• Work item
The full text of the records below, minus any pictures, should be given back word for word.

• Information shown

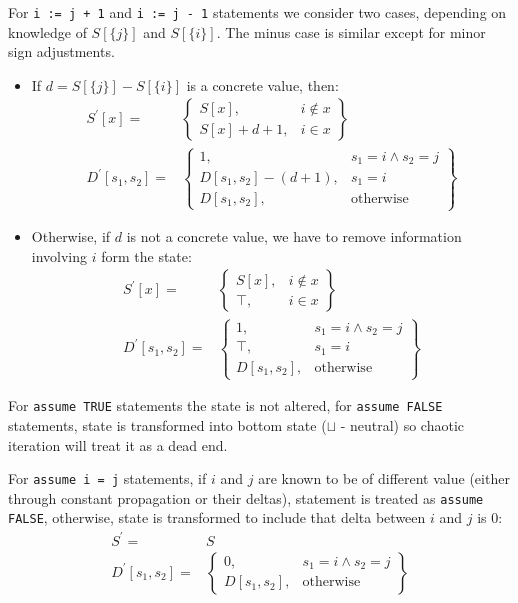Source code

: For \texttt{i := j + 1} and \texttt{i := j - 1} statements we consider two cases, depending on knowledge of $S[\{j\}]$ and $S[\{i\}]$. The minus case is similar except for minor sign adjustments.
\begin{itemize}
\item If $d=S[\{j\}]-S[\{i\}]$ is a concrete value, then:
\begin{align*}
S^\prime[x] = & \left.
	\begin{cases}
		S[x], & i \notin x \\
		S[x] + d + 1, & i \in x
	\end{cases}
\right\}\\
D^\prime[s_1, s_2] = & \left.
	\begin{cases}
		1, & s_1 = i \wedge s_2 = j \\
		D[s_1,s_2] - (d + 1), & s_1 = i \\
		D[s_1,s_2], & \text{otherwise}
	\end{cases}
\right\}
\end{align*}
\item Otherwise, if $d$ is not a concrete value, we have to remove information involving $i$ form the state:
\begin{align*}
S^\prime[x] = & \left.
	\begin{cases}
		S[x], & i \notin x \\
		\top, & i \in x
	\end{cases}
\right\}\\
D^\prime[s_1, s_2] = & \left.
	\begin{cases}
		1, & s_1 = i \wedge s_2 = j \\
		\top, & s_1 = i \\
		D[s_1,s_2], & \text{otherwise}
	\end{cases}
\right\}
\end{align*}
\end{itemize}


For \texttt{assume TRUE} statements the state is not altered, for \texttt{assume FALSE} statements, state is transformed into bottom state ($\sqcup$ - neutral) so chaotic iteration will treat it as a dead end.

For \texttt{assume i = j} statements, if $i$ and $j$ are known to be of different value (either through constant propagation or their deltas), statement is treated as \texttt{assume FALSE}, otherwise, state is transformed to include that delta between $i$ and $j$ is 0:
\begin{align*}
S^\prime = & S \\
D^\prime[s_1, s_2] = & \left.
	\begin{cases}
		0, & s_1 = i \wedge s_2 = j \\
		D[s_1,s_2], & \text{otherwise}
	\end{cases}
\right\}
\end{align*}


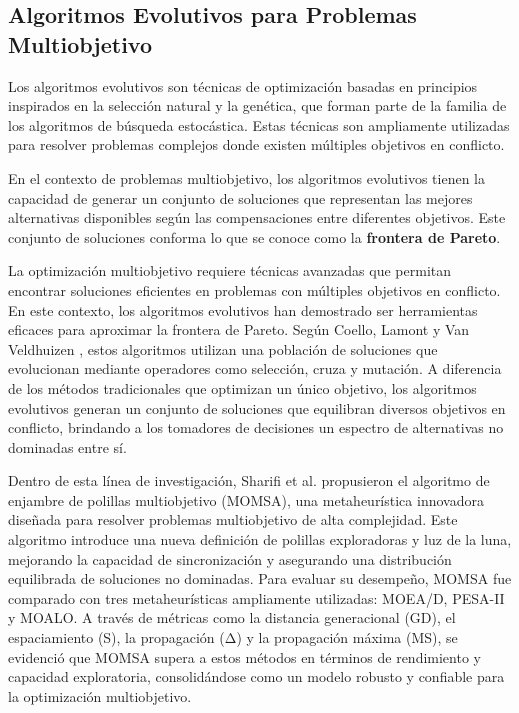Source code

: \documentclass[12pt]{article}
\begin{document}
\subsection{Algoritmos Evolutivos para Problemas Multiobjetivo}

Los algoritmos evolutivos son técnicas de optimización basadas en principios inspirados en la selección natural y la genética, que forman parte de la familia de los algoritmos de búsqueda estocástica. Estas técnicas son ampliamente utilizadas para resolver problemas complejos donde existen múltiples objetivos en conflicto. 

En el contexto de problemas multiobjetivo, los algoritmos evolutivos tienen la capacidad de generar un conjunto de soluciones que representan las mejores alternativas disponibles según las compensaciones entre diferentes objetivos. Este conjunto de soluciones conforma lo que se conoce como la \textbf{frontera de Pareto}.

La optimización multiobjetivo requiere técnicas avanzadas que permitan encontrar soluciones eficientes en problemas con múltiples objetivos en conflicto. En este contexto, los algoritmos evolutivos han demostrado ser herramientas eficaces para aproximar la frontera de Pareto. Según Coello, Lamont y Van Veldhuizen \cite{Coello2007}, estos algoritmos utilizan una población de soluciones que evolucionan mediante operadores como selección, cruza y mutación. A diferencia de los métodos tradicionales que optimizan un único objetivo, los algoritmos evolutivos generan un conjunto de soluciones que equilibran diversos objetivos en conflicto, brindando a los tomadores de decisiones un espectro de alternativas no dominadas entre sí.  

Dentro de esta línea de investigación, Sharifi et al. \cite{Sharifi2021} propusieron el algoritmo de enjambre de polillas multiobjetivo (MOMSA), una metaheurística innovadora diseñada para resolver problemas multiobjetivo de alta complejidad. Este algoritmo introduce una nueva definición de polillas exploradoras y luz de la luna, mejorando la capacidad de sincronización y asegurando una distribución equilibrada de soluciones no dominadas. Para evaluar su desempeño, MOMSA fue comparado con tres metaheurísticas ampliamente utilizadas: MOEA/D, PESA-II y MOALO. A través de métricas como la distancia generacional (GD), el espaciamiento (S), la propagación (Δ) y la propagación máxima (MS), se evidenció que MOMSA supera a estos métodos en términos de rendimiento y capacidad exploratoria, consolidándose como un modelo robusto y confiable para la optimización multiobjetivo.
\end{document}
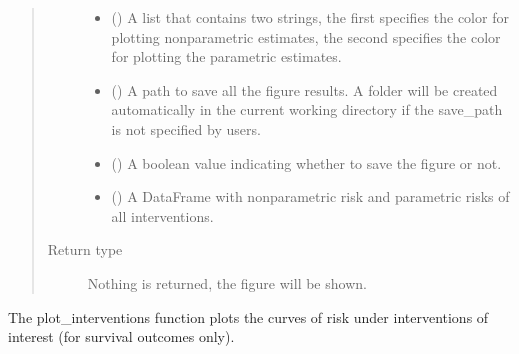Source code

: \documentclass[letterpaper,10pt,english]{sphinxmanual}
\begin{document}
\begin{fulllineitems}
\begin{quote}
\begin{description}
\begin{itemize}
\item {} 
\sphinxAtStartPar
{} () \textendash{} A list that contains two strings, the first specifies the color for plotting nonparametric estimates, the second
specifies the color for plotting the parametric estimates.

\item {} 
\sphinxAtStartPar
{} () \textendash{} A path to save all the figure results. A folder will be created automatically in the current working directory
if the save\_path is not specified by users.

\item {} 
\sphinxAtStartPar
{} () \textendash{} A boolean value indicating whether to save the figure or not.

\item {} 
\sphinxAtStartPar
{} () \textendash{} A DataFrame with nonparametric risk and parametric risks of all interventions.

\end{itemize}

\item[{Return type}] \leavevmode
\sphinxAtStartPar
Nothing is returned, the figure will be shown.

\end{description}\end{quote}

\end{fulllineitems}


\sphinxAtStartPar
The plot\_interventions function plots the curves of risk under interventions of interest (for survival outcomes only).
\end{document}

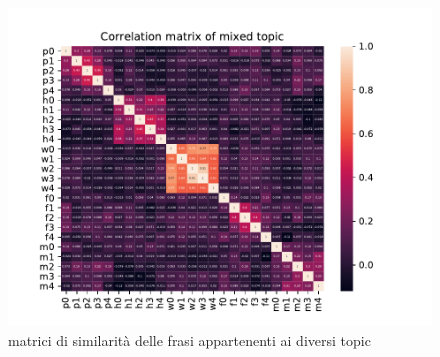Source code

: \begin{figure}[h!t]
    \centering
    \includegraphics{Figure/simMatr/mixed.pdf}
    \caption{matrici di similarità delle frasi appartenenti ai diversi topic}
    \label{fig:mtrsim_mix}
\end{figure}
\FloatBarrier
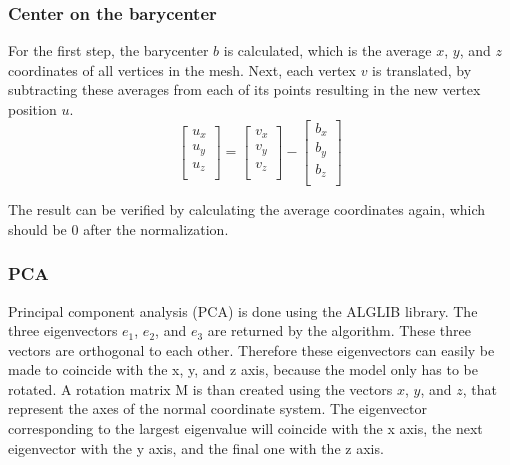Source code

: \documentclass{bigdata}
\begin{document}
\subsubsection{Center on the barycenter}

For the first step, the barycenter $b$ is calculated, which is the average $x$, $y$, and $z$ coordinates of all vertices in the mesh. Next, each vertex $v$ is translated, by subtracting these averages from each of its points resulting in the new vertex position $u$.
\[
\begin{bmatrix}
u_x \\
u_y \\
u_z \\
\end{bmatrix}
=
\begin{bmatrix}
v_x \\
v_y \\
v_z \\
\end{bmatrix}
-
\begin{bmatrix}
b_x \\
b_y \\
b_z \\
\end{bmatrix}
\]

\noindent The result can be verified by calculating the average coordinates again, which should be 0 after the normalization.

\subsubsection{PCA}
Principal component analysis (PCA) is done using the ALGLIB library. The three eigenvectors $e_1$, $e_2$, and $e_3$ are returned by the algorithm. These three vectors are orthogonal to each other. Therefore these eigenvectors can easily be made to coincide with the x, y, and z axis, because the model only has to be rotated. A rotation matrix M is than created using the vectors $x$, $y$, and $z$, that represent the axes of the normal coordinate system. The eigenvector corresponding to the largest eigenvalue will coincide with the x axis, the next eigenvector with the y axis, and the final one with the z axis.
\end{document}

• Task output
Source code

: For \texttt{i := j + 1} and \texttt{i := j - 1} statements we consider two cases, depending on knowledge of $S[\{j\}]$ and $S[\{i\}]$. The minus case is similar except for minor sign adjustments.
\begin{itemize}
\item If $d=S[\{j\}]-S[\{i\}]$ is a concrete value, then:
\begin{align*}
S^\prime[x] = & \left.
	\begin{cases}
		S[x], & i \notin x \\
		S[x] + d + 1, & i \in x
	\end{cases}
\right\}\\
D^\prime[s_1, s_2] = & \left.
	\begin{cases}
		1, & s_1 = i \wedge s_2 = j \\
		D[s_1,s_2] - (d + 1), & s_1 = i \\
		D[s_1,s_2], & \text{otherwise}
	\end{cases}
\right\}
\end{align*}
\item Otherwise, if $d$ is not a concrete value, we have to remove information involving $i$ form the state:
\begin{align*}
S^\prime[x] = & \left.
	\begin{cases}
		S[x], & i \notin x \\
		\top, & i \in x
	\end{cases}
\right\}\\
D^\prime[s_1, s_2] = & \left.
	\begin{cases}
		1, & s_1 = i \wedge s_2 = j \\
		\top, & s_1 = i \\
		D[s_1,s_2], & \text{otherwise}
	\end{cases}
\right\}
\end{align*}
\end{itemize}


For \texttt{assume TRUE} statements the state is not altered, for \texttt{assume FALSE} statements, state is transformed into bottom state ($\sqcup$ - neutral) so chaotic iteration will treat it as a dead end.

For \texttt{assume i = j} statements, if $i$ and $j$ are known to be of different value (either through constant propagation or their deltas), statement is treated as \texttt{assume FALSE}, otherwise, state is transformed to include that delta between $i$ and $j$ is 0:
\begin{align*}
S^\prime = & S \\
D^\prime[s_1, s_2] = & \left.
	\begin{cases}
		0, & s_1 = i \wedge s_2 = j \\
		D[s_1,s_2], & \text{otherwise}
	\end{cases}
\right\}
\end{align*}


Source code

: \documentclass[12pt]{article}
\begin{document}
\subsection{Algoritmos Evolutivos para Problemas Multiobjetivo}

Los algoritmos evolutivos son técnicas de optimización basadas en principios inspirados en la selección natural y la genética, que forman parte de la familia de los algoritmos de búsqueda estocástica. Estas técnicas son ampliamente utilizadas para resolver problemas complejos donde existen múltiples objetivos en conflicto. 

En el contexto de problemas multiobjetivo, los algoritmos evolutivos tienen la capacidad de generar un conjunto de soluciones que representan las mejores alternativas disponibles según las compensaciones entre diferentes objetivos. Este conjunto de soluciones conforma lo que se conoce como la \textbf{frontera de Pareto}.

La optimización multiobjetivo requiere técnicas avanzadas que permitan encontrar soluciones eficientes en problemas con múltiples objetivos en conflicto. En este contexto, los algoritmos evolutivos han demostrado ser herramientas eficaces para aproximar la frontera de Pareto. Según Coello, Lamont y Van Veldhuizen \cite{Coello2007}, estos algoritmos utilizan una población de soluciones que evolucionan mediante operadores como selección, cruza y mutación. A diferencia de los métodos tradicionales que optimizan un único objetivo, los algoritmos evolutivos generan un conjunto de soluciones que equilibran diversos objetivos en conflicto, brindando a los tomadores de decisiones un espectro de alternativas no dominadas entre sí.  

Dentro de esta línea de investigación, Sharifi et al. \cite{Sharifi2021} propusieron el algoritmo de enjambre de polillas multiobjetivo (MOMSA), una metaheurística innovadora diseñada para resolver problemas multiobjetivo de alta complejidad. Este algoritmo introduce una nueva definición de polillas exploradoras y luz de la luna, mejorando la capacidad de sincronización y asegurando una distribución equilibrada de soluciones no dominadas. Para evaluar su desempeño, MOMSA fue comparado con tres metaheurísticas ampliamente utilizadas: MOEA/D, PESA-II y MOALO. A través de métricas como la distancia generacional (GD), el espaciamiento (S), la propagación (Δ) y la propagación máxima (MS), se evidenció que MOMSA supera a estos métodos en términos de rendimiento y capacidad exploratoria, consolidándose como un modelo robusto y confiable para la optimización multiobjetivo.
\end{document}
Source code

: \documentclass[letterpaper,10pt,english]{sphinxmanual}
\begin{document}
\begin{fulllineitems}
\begin{quote}
\begin{description}
\begin{itemize}
\item {} 
\sphinxAtStartPar
{} () \textendash{} A list that contains two strings, the first specifies the color for plotting nonparametric estimates, the second
specifies the color for plotting the parametric estimates.

\item {} 
\sphinxAtStartPar
{} () \textendash{} A path to save all the figure results. A folder will be created automatically in the current working directory
if the save\_path is not specified by users.

\item {} 
\sphinxAtStartPar
{} () \textendash{} A boolean value indicating whether to save the figure or not.

\item {} 
\sphinxAtStartPar
{} () \textendash{} A DataFrame with nonparametric risk and parametric risks of all interventions.

\end{itemize}

\item[{Return type}] \leavevmode
\sphinxAtStartPar
Nothing is returned, the figure will be shown.

\end{description}\end{quote}

\end{fulllineitems}


\sphinxAtStartPar
The plot\_interventions function plots the curves of risk under interventions of interest (for survival outcomes only).
\end{document}

Source code

: \begin{figure}[h!t]
    \centering
    \includegraphics{Figure/simMatr/mixed.pdf}
    \caption{matrici di similarità delle frasi appartenenti ai diversi topic}
    \label{fig:mtrsim_mix}
\end{figure}
\FloatBarrier
Source code

: \documentclass{bigdata}
\begin{document}
\subsubsection{Center on the barycenter}

For the first step, the barycenter $b$ is calculated, which is the average $x$, $y$, and $z$ coordinates of all vertices in the mesh. Next, each vertex $v$ is translated, by subtracting these averages from each of its points resulting in the new vertex position $u$.
\[
\begin{bmatrix}
u_x \\
u_y \\
u_z \\
\end{bmatrix}
=
\begin{bmatrix}
v_x \\
v_y \\
v_z \\
\end{bmatrix}
-
\begin{bmatrix}
b_x \\
b_y \\
b_z \\
\end{bmatrix}
\]

\noindent The result can be verified by calculating the average coordinates again, which should be 0 after the normalization.

\subsubsection{PCA}
Principal component analysis (PCA) is done using the ALGLIB library. The three eigenvectors $e_1$, $e_2$, and $e_3$ are returned by the algorithm. These three vectors are orthogonal to each other. Therefore these eigenvectors can easily be made to coincide with the x, y, and z axis, because the model only has to be rotated. A rotation matrix M is than created using the vectors $x$, $y$, and $z$, that represent the axes of the normal coordinate system. The eigenvector corresponding to the largest eigenvalue will coincide with the x axis, the next eigenvector with the y axis, and the final one with the z axis.
\end{document}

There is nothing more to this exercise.